Bruce Springsteen releases his 18th studio album this week.

High Hopes is very different to what’s come before it – but that’s Springsteen all over. The blue collar boy from New Jersey – 64 years of age on his last birthday – has never trod a familiar path.

Signed to Columbia Records by John Hammond (track record: Aretha Franklin and Bob Dylan) as a solo acoustic troubadour, his first two albums straddled a fine line between the sounds of a singer/songwriter and that of a bandleader. There were bass, drums, pianos, organs and Clarence Clemons’ trademark saxophone gospel riffs. But it was the writer’s lyrical content that really stood out.

That was until 1975, however, and the release of Born To Run. A stone cold classic, Springsteen’s third album set him and his E Street Band on the road to musical superstardom and they’ve never looked back since. Recognised game changers such as Darkness On The Edge Of Town (1978) and The River (1980) followed and Springsteen’s message left America and travelled across the Atlantic Ocean for the first time.

The haunting and genuinely unique Nebraska (1982) set Springsteen apart in the early 1980s – before Born In The USA (1984) made him swim the mainstream with the likes of Madonna and Prince. His gigs were still the very best you could see – up to three hour marathons of everything rock ‘n roll ever promised – but Bruce felt his art was compromised. He turned down millions of dollars from advertisers for his music, ignored lucrative tour sponsorships and declared his massive audience as “transient”.

All this resulted in his step back from MTV and his step into classic songwriter shoes, with the unbelievable Tunnel Of Love album in 1987. A set of songs so honest that perhaps only Dylan’s Blood On The Tracks and John Lennon’s Plastic Ono Band could compare with it, Tunnel Of Love represented the very best of Bruce’s confessional song writing and remains a brilliant anomaly in his recorded work.
bruce springsteen top 10
The 90s weren’t kind to Springsteen – he rarely worked with the E Street Band – but 1995’s acoustic sounding The Ghost Of Tom Joad, alongside the Oscar-winning single Streets Of Philadelphia, brought with them a creative rebirth. Great records like The Rising (2002) and Magic (2007) followed with the band, while Springsteen continued to scratch his travelling troubadour itch with releases such as Devils & Dust (2005) and We Shall Overcome: The Seeger Sessions (2006).

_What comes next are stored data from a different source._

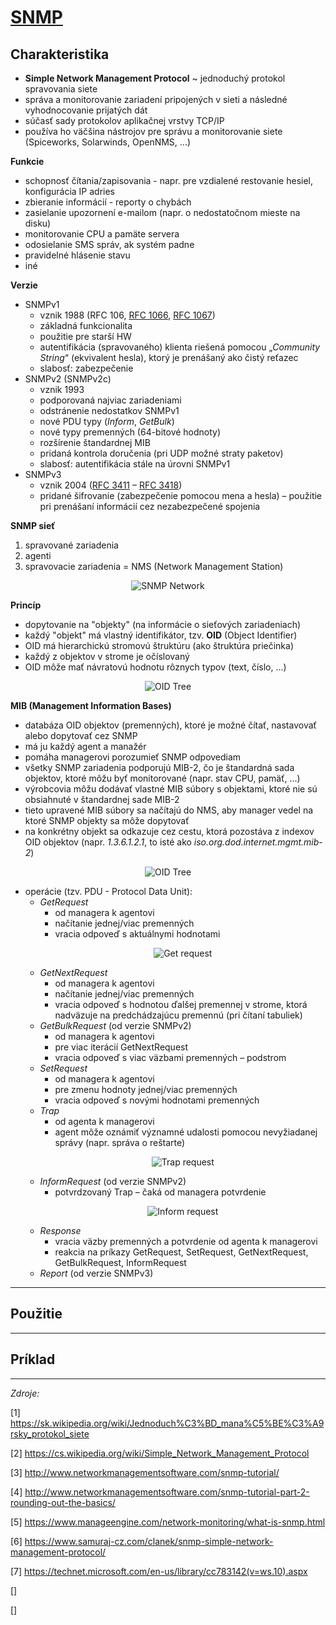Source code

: # [SNMP](https://tools.ietf.org/html/rfc3411)

## Charakteristika

* **Simple Network Management Protocol** ~ jednoduchý protokol spravovania siete
* správa a monitorovanie zariadení pripojených v sieti a následné vyhodnocovanie prijatých dát
* súčasť sady protokolov aplikačnej vrstvy TCP/IP
* používa ho väčšina nástrojov pre správu a monitorovanie siete (Spiceworks, Solarwinds, OpenNMS, ...)

**Funkcie**

*	schopnosť čítania/zapisovania - napr. pre vzdialené restovanie hesiel, konfigurácia IP adries
*	zbieranie informácií - reporty o chybách
*	zasielanie upozornení e-mailom (napr. o nedostatočnom mieste na disku)
*	monitorovanie CPU a pamäte servera
*	odosielanie SMS správ, ak systém padne
*	pravidelné hlásenie stavu
* iné

**Verzie**
* SNMPv1
  * vznik 1988 (RFC 106, [RFC 1066](https://tools.ietf.org/html/rfc1066), [RFC 1067](https://tools.ietf.org/html/rfc1067))
  * základná funkcionalita
  * použitie pre starší HW
  * autentifikácia (spravovaného) klienta riešená pomocou „*Community String*“ (ekvivalent hesla), ktorý je prenášaný ako čistý reťazec
  * slabosť: zabezpečenie
* SNMPv2 (SNMPv2c)
  * vznik 1993
  * podporovaná najviac zariadeniami
  * odstránenie nedostatkov SNMPv1
  * nové PDU typy (*Inform*, *GetBulk*)
  * nové typy premenných (64-bitové hodnoty)
  * rozšírenie štandardnej MIB
  * pridaná kontrola doručenia (pri UDP možné straty paketov)
  * slabosť: autentifikácia stále na úrovni SNMPv1
* SNMPv3
  * vznik 2004 ([RFC 3411](http://www.ietf.org/rfc/rfc3411.txt) – [RFC 3418](http://www.ietf.org/rfc/rfc3418.txt))
  * pridané šifrovanie (zabezpečenie pomocou mena a hesla) – použitie pri prenášaní informácií cez nezabezpečené spojenia
  
**SNMP sieť**

1.	spravované zariadenia
2.	agenti
3.	spravovacie zariadenia = NMS (Network Management Station) 

<p align="center">
  <img src="https://www.manageengine.com/network-monitoring/images/snmp-components.gif" alt="SNMP Network"/>
</p>

**Princíp**

* dopytovanie na "objekty" (na informácie o sieťových zariadeniach) 
* každý "objekt" má vlastný identifikátor, tzv. **OID** (Object Identifier)
* OID má hierarchickú stromovú štruktúru (ako štruktúra priečinka) 
* každý z objektov v strome je očíslovaný 
* OID môže mať návratovú hodnotu rôznych typov (text, číslo, ...)

<p align="center">
  <img src="http://25119-presscdn.pagely.netdna-cdn.com/wp-content/uploads/SNMP_OID_MIB_Tree.png" alt="OID Tree"/>
</p>

**MIB (Management Information Bases)**

* databáza OID objektov (premenných), ktoré je možné čítať, nastavovať alebo dopytovať cez SNMP
* má ju každý agent a manažér
* pomáha managerovi porozumieť SNMP odpovediam
* všetky SNMP zariadenia podporujú MIB-2, čo je štandardná sada objektov, ktoré môžu byť monitorované (napr. stav CPU, pamäť, ...)
* výrobcovia môžu dodávať vlastné MIB súbory s objektami, ktoré nie sú obsiahnuté v štandardnej sade MIB-2
* tieto upravené MIB súbory sa načítajú do NMS, aby manager vedel na ktoré SNMP objekty sa môže dopytovať
* na konkrétny objekt sa odkazuje cez cestu, ktorá pozostáva z indexov OID objektov (napr. *1.3.6.1.2.1*, to isté ako *iso.org.dod.internet.mgmt.mib-2*)

<p align="center">
  <img src="http://25119-presscdn.pagely.netdna-cdn.com/wp-content/uploads/ScreenshotOIDFolderView.png" alt="OID Tree"/>
</p>

* operácie (tzv. PDU - Protocol Data Unit): 
  * *GetRequest*
    * od managera k agentovi
    * načítanie jednej/viac premenných
    * vracia odpoveď s aktuálnymi hodnotami
    <p align="center">
      <img src="https://www.manageengine.com/network-monitoring/images/snmp-get-response.gif" alt="Get request"/>
    </p>
  *	*GetNextRequest*
    * od managera k agentovi
    * načítanie jednej/viac premenných 
    * vracia odpoveď s hodnotou ďalšej premennej v strome, ktorá nadväzuje na predchádzajúcu premennú  (pri čítaní tabuliek)
  * *GetBulkRequest* (od verzie SNMPv2) 
    * od managera k agentovi
    * pre viac iterácií GetNextRequest
    * vracia  odpoveď s viac väzbami premenných – podstrom 
  * *SetRequest*
    * od managera k agentovi
    * pre zmenu hodnoty jednej/viac premenných
    * vracia odpoveď s novými hodnotami premenných
  * *Trap*
    * od agenta k managerovi
    * agent môže oznámiť významné udalosti pomocou nevyžiadanej správy (napr. správa o reštarte)
     <p align="center">
      <img src="https://www.manageengine.com/network-monitoring/images/snmp-trap.gif" alt="Trap request"/>
      </p>
  * *InformRequest* (od verzie SNMPv2)
    * potvrdzovaný Trap – čaká od managera potvrdenie 
     <p align="center">
      <img src="https://www.manageengine.com/network-monitoring/images/snmp-inform-acknowledgment.gif" alt="Inform request"/>
      </p>
  *	*Response*
    * vracia väzby premenných a potvrdenie od agenta k managerovi
    *	reakcia na príkazy GetRequest, SetRequest, GetNextRequest, GetBulkRequest, InformRequest
  * *Report* (od verzie SNMPv3)

***

## Použitie

***

## Príklad


***

*Zdroje:* 

[1] https://sk.wikipedia.org/wiki/Jednoduch%C3%BD_mana%C5%BE%C3%A9rsky_protokol_siete

[2] https://cs.wikipedia.org/wiki/Simple_Network_Management_Protocol

[3] http://www.networkmanagementsoftware.com/snmp-tutorial/

[4] http://www.networkmanagementsoftware.com/snmp-tutorial-part-2-rounding-out-the-basics/

[5] https://www.manageengine.com/network-monitoring/what-is-snmp.html

[6] https://www.samuraj-cz.com/clanek/snmp-simple-network-management-protocol/

[7] https://technet.microsoft.com/en-us/library/cc783142(v=ws.10).aspx

[]

[]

The Boss has put out records at a frightening pace in the last decade and, while quality control may slip from the very highest of standards now and again, his releases remain more vital than any of his peers. Wrecking Ball took a shot at the distance between the American dream and the American reality in 2012 and sided with the Occupy Wall Street movement behind a barrage of loops, voices and melodic tunes.

And now, hot on the heels of a mammoth world tour, comes High Hopes. Rage Against The Machine’s Tom Morello has been cited as Springsteen’s muse on the project (he played guitar with the band on 2013’s Australian tour) and indeed plays and sings on half of its tracks. There are covers, live favourites that have never been recorded with the E Street Band and outtakes from the last decade’s records.
High hopes? Springsteen has never had anything else.

Which gives us the perfect opportunity to look at Getintothis’ top 10 Boss tunes. Definitive? We’d never be that silly – but, what we have tried to do is put together a set of songs that can tell you more about Bruce Springsteen than the headlines, sign posts and bandanas that you will have all seen over the years. Count ’em down…
bruce springsteen top 10
1. Rosalita (Come Out Tonight) from Live from Phoenix (1978)
This is where it all really starts. The clip that has it all and shown for years on UK television on The Old Grey Whistle Test before Springsteen ever toured the UK. Watch the girl run on stage around the seven minute mark: the power, mystery and majestery of rock ‘n’ roll. Breathtaking.

2. Thunder Road from No Nukes (1979)
From 1975’s breakthrough Born To Run, Thunder Road is the very first invitation Bruce Springsteen sent the mainstream to come join his club. The piano introduction, the Walt Whitman-esque poetry, those drums and guitars… and those glorious blasts of saxophone that have influenced everyone from R.E.M. to The Killers ever since. Enjoy.

3. Badlands from Live In New York City (1999)
By his third album, 1978’s Darkness On The Edge Of Town, Springsteen had stripped back his lyrics and sound to the very core of his band. But the live performances of the songs from the record that contained perhaps his best set of songs,have always remained feral. Getintothis defies anyone to remain seated as Badlands gets New York City onto its feet over 20 years after its release.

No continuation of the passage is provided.